Cálido y tenaz, con esa parsimonia y bonhomía que lo caracterizan, Walter supo tejer la urdimbre poco a poco, para poder cumplir y compartir su sueño. Y, así, la noche del viernes 20 de octubre en el Museo Juan Santamaría, en Alajuela, en un grato convivio de poesía y remembranzas, pudo por fin presentar esas “Poesías completas”, ante los deudos y amigos de Arturo, numerosos naranjeños y alajuelenses, así como un amplio grupo de creadores participantes en la cuarta edición de los Juegos Florales, ahora denominados con gran justicia “Arturo Montero Vega”, en cuyo afiche resaltan los certeros versos dedicados al dirigente turrialbeño Federico Picado, mártir del ignominioso crimen del Codo del Diablo: “Se borrará la sangre derramada, / se apagará el insulto proferido, / renacerá tu nombre desgarrado, tu nombre de nosotros tan querido”.

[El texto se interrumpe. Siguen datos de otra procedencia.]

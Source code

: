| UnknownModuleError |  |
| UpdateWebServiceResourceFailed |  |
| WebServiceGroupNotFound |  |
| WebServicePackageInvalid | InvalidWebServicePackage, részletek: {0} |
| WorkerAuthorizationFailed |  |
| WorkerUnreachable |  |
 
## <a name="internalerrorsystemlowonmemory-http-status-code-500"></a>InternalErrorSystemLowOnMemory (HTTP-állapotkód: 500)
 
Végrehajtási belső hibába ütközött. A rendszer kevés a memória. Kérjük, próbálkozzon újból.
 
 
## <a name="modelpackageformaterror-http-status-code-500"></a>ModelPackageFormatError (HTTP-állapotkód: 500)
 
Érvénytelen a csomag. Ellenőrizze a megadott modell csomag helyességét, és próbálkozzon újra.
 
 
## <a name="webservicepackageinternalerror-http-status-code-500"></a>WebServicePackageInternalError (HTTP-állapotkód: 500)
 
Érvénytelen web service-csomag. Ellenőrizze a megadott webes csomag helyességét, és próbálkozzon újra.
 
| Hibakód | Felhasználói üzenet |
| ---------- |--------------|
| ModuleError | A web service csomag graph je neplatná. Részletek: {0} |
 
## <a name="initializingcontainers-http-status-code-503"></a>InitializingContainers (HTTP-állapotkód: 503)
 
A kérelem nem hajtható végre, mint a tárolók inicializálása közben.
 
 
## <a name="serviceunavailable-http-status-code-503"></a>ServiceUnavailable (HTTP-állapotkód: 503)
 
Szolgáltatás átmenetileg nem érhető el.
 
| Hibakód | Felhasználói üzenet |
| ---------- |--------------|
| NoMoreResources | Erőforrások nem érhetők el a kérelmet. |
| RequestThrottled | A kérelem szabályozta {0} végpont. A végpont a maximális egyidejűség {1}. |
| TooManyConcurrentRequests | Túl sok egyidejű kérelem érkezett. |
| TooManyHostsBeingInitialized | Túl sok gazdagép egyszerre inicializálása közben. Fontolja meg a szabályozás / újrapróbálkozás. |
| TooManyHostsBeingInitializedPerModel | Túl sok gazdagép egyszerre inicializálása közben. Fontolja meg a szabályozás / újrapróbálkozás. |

Al retornar a casa en Heredia, muy cerca de Santo Domingo, con el corazón palpitante de gozo en medio de una noche de llovizna y frío, abrí al azar ese magnífico volumen de casi 500 páginas, para deleitarme con tanta belleza. Pero, entre tanto por descubrir, me fue imposible no culminar diciendo en soliloquio estos hermosos versos que aprendiera en mi casa de infancia: “Don Félix Arcadio vivió en la montaña. / Tenía los ojos como la mañana. / Cuando Iglesias dijo: / “Mi caballo blanco, mi frente altanera”. / Don Félix decía: / “Patria alborozada. Patria estremecida”. / Cuando Iglesias dijo: / “Mis montes, mis valles, mis cañaverales”. / Don Félix decía: / “Tus aires, Patria, tus palomares”. / Cuando Iglesias dijo: / “Mis ríos, mis mares”. / Don Félix decía: / “Tus pajarillos, tus libertades”. / Don Félix Arcadio vivió en la montaña. / Tenía los ojos como la mañana”.